Il manicomio dell’epoca, come unica cura, prevedeva che i malati venissero legati e minacciati, spesso picchiati, finché, sfiniti, non si calmassero. In quel luogo, conobbe la sofferenza di gente di cui più nessuno si prendeva cura, neanche la propria famiglia. Cominciò a comprendere che, per molti di loro, era possibile, attraverso la cura dello spirito, e l’accoglienza amorevole di qualcuno in grado di donare affetto disinteressatamente, la guarigione del corpo divenisse secondaria e quella della mente non più necessaria!
Gli fu chiaro, allora, come servire il Signore, per il resto della sua vita: cercò una casetta che adibì a ospedale, in cui accolse chi era nel bisogno. Molti vollero aiutarlo e sostenerlo.
Nessuno lo definiva più pazzo, ma “padre dei poveri”, “patriarca della carità”, “meraviglia di Granada”, “onore del suo secolo”.
Si narra che Giovanni di Dio uscisse ogni sera ad urlare per le strade: “Qualcuno vuol fare del bene a se stesso? Fratelli miei, per amor di Dio, fate bene a voi stessi!”.
Da queste affermazioni, che volevano incoraggiare a farsi del bene facendone ad altri, nacque il motto, che oggi da il nome al suo Ordine religioso ospedaliero: Fatebenefratelli.
Nei suoi ospedali, i malati vennero distinti in reparti, a seconda dei casi clinici.

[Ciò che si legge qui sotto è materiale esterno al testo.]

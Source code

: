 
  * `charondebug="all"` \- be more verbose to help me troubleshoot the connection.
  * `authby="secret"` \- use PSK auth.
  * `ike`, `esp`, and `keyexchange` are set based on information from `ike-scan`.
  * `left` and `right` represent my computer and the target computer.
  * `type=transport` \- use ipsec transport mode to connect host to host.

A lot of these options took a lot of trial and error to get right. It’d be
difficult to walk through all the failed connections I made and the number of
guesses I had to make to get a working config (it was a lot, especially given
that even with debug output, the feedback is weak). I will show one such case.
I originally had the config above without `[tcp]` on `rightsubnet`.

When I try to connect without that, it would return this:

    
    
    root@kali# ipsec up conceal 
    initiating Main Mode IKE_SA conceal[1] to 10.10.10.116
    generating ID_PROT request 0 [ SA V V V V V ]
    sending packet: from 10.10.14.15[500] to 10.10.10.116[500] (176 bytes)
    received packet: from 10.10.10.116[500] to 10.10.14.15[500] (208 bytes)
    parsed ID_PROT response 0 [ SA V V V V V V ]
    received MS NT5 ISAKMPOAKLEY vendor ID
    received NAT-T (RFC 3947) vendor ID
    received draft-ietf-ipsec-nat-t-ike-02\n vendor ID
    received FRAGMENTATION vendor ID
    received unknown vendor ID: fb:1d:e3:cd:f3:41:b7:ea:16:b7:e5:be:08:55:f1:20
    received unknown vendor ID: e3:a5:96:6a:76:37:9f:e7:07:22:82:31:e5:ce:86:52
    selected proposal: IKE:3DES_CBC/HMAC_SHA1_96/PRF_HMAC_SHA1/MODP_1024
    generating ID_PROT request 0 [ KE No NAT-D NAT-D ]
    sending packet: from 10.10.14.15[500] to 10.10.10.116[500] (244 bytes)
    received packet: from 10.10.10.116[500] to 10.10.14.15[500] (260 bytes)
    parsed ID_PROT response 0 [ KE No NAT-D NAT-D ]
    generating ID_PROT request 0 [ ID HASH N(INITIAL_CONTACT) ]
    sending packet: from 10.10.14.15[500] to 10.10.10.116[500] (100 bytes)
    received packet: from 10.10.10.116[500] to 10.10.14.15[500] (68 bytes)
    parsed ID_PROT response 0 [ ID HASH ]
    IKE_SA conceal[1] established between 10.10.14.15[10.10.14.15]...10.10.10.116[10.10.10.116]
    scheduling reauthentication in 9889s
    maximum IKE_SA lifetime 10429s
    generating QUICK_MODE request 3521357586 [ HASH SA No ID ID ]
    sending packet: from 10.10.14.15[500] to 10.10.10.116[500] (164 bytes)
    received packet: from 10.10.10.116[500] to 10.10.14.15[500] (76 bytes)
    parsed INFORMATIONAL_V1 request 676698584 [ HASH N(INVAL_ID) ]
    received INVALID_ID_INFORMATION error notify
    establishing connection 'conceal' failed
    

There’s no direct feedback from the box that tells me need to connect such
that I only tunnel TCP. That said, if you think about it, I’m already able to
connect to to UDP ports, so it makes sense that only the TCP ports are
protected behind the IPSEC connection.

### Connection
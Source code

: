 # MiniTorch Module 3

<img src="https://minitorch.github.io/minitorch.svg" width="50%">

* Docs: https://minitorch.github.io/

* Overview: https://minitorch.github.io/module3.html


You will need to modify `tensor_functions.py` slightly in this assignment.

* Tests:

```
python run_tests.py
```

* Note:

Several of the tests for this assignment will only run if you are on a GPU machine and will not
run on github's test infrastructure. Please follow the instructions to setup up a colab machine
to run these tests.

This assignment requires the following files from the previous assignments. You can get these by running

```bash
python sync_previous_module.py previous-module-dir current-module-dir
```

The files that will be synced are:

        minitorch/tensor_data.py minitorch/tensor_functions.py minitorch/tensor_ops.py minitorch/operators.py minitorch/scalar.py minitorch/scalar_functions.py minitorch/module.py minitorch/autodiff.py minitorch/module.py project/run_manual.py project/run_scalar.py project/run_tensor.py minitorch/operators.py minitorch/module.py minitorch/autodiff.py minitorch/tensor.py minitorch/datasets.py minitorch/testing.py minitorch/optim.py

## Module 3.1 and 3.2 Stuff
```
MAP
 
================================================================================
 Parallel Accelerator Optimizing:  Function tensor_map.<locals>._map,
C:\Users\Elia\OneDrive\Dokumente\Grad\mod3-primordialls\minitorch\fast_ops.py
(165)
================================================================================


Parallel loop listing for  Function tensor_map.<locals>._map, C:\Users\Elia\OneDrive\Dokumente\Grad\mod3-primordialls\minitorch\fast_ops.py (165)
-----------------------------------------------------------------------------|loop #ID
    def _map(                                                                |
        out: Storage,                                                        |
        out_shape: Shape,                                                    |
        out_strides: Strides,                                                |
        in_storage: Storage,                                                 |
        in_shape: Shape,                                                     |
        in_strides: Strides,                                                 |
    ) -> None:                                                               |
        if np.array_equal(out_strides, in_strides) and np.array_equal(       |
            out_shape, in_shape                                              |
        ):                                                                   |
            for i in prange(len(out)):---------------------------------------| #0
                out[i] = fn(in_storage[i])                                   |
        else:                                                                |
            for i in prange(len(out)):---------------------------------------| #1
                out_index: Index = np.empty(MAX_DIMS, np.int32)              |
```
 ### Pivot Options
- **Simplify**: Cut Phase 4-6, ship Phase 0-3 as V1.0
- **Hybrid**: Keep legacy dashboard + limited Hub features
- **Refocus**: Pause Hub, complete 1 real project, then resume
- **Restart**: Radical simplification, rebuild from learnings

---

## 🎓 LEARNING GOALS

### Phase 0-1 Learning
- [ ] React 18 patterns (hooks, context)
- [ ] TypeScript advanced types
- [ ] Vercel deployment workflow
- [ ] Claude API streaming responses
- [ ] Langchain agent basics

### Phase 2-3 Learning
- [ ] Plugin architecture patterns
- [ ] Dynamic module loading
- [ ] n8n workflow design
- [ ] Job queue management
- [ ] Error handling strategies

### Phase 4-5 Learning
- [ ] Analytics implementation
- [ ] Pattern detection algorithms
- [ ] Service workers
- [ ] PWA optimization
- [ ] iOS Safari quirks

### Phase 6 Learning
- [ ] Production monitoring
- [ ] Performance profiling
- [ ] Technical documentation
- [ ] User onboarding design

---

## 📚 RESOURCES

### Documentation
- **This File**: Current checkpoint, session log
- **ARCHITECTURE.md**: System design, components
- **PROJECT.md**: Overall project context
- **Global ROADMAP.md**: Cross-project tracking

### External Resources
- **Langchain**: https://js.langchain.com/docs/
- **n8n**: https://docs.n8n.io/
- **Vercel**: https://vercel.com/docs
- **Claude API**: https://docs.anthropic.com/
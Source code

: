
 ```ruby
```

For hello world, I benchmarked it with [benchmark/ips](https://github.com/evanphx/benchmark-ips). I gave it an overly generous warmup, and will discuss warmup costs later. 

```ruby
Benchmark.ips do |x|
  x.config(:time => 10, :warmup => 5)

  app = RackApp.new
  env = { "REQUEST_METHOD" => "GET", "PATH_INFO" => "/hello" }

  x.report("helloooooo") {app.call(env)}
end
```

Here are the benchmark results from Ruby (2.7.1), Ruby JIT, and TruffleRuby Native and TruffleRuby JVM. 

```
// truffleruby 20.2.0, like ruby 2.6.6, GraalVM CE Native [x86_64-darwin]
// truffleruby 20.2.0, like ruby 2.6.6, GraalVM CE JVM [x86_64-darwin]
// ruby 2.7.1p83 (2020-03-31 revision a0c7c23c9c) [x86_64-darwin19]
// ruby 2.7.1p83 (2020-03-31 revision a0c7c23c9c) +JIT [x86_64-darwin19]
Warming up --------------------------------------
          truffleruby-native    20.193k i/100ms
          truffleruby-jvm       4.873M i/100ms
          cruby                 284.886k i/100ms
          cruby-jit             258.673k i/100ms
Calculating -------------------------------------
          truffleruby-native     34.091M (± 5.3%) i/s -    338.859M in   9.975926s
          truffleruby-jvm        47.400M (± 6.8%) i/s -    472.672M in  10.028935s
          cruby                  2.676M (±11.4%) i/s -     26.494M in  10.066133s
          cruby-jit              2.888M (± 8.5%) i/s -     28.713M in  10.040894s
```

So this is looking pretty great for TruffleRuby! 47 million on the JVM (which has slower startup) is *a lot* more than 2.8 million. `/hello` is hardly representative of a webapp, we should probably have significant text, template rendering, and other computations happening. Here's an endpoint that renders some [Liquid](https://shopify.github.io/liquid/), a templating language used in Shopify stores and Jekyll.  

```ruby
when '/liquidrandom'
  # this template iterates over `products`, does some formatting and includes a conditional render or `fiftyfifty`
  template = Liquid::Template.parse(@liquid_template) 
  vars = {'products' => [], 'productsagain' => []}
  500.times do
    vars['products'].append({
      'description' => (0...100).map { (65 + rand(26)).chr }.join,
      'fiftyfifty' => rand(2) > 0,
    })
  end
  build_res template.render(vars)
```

Lombroso, il noto psichiatra di epoca recente, non sempre in accordo con la Chiesa, definì Giovanni il creatore dell’ospedale moderno.
Signore Gesù, che facendoti uomo hai voluto condividere le nostre sofferenze, ti supplico, per l’intercessione di Giovanni di Dio, di aiutarmi a superare questo difficile momento della mia vita.
Come un giorno hai dimostrato una particolare predilezione verso i malati, così ora rivela anche a me la tua bontà.
Ravviva la mia fede nella tua presenza e dona a quanti mi assistono la delicatezza del tuo amore. Amen.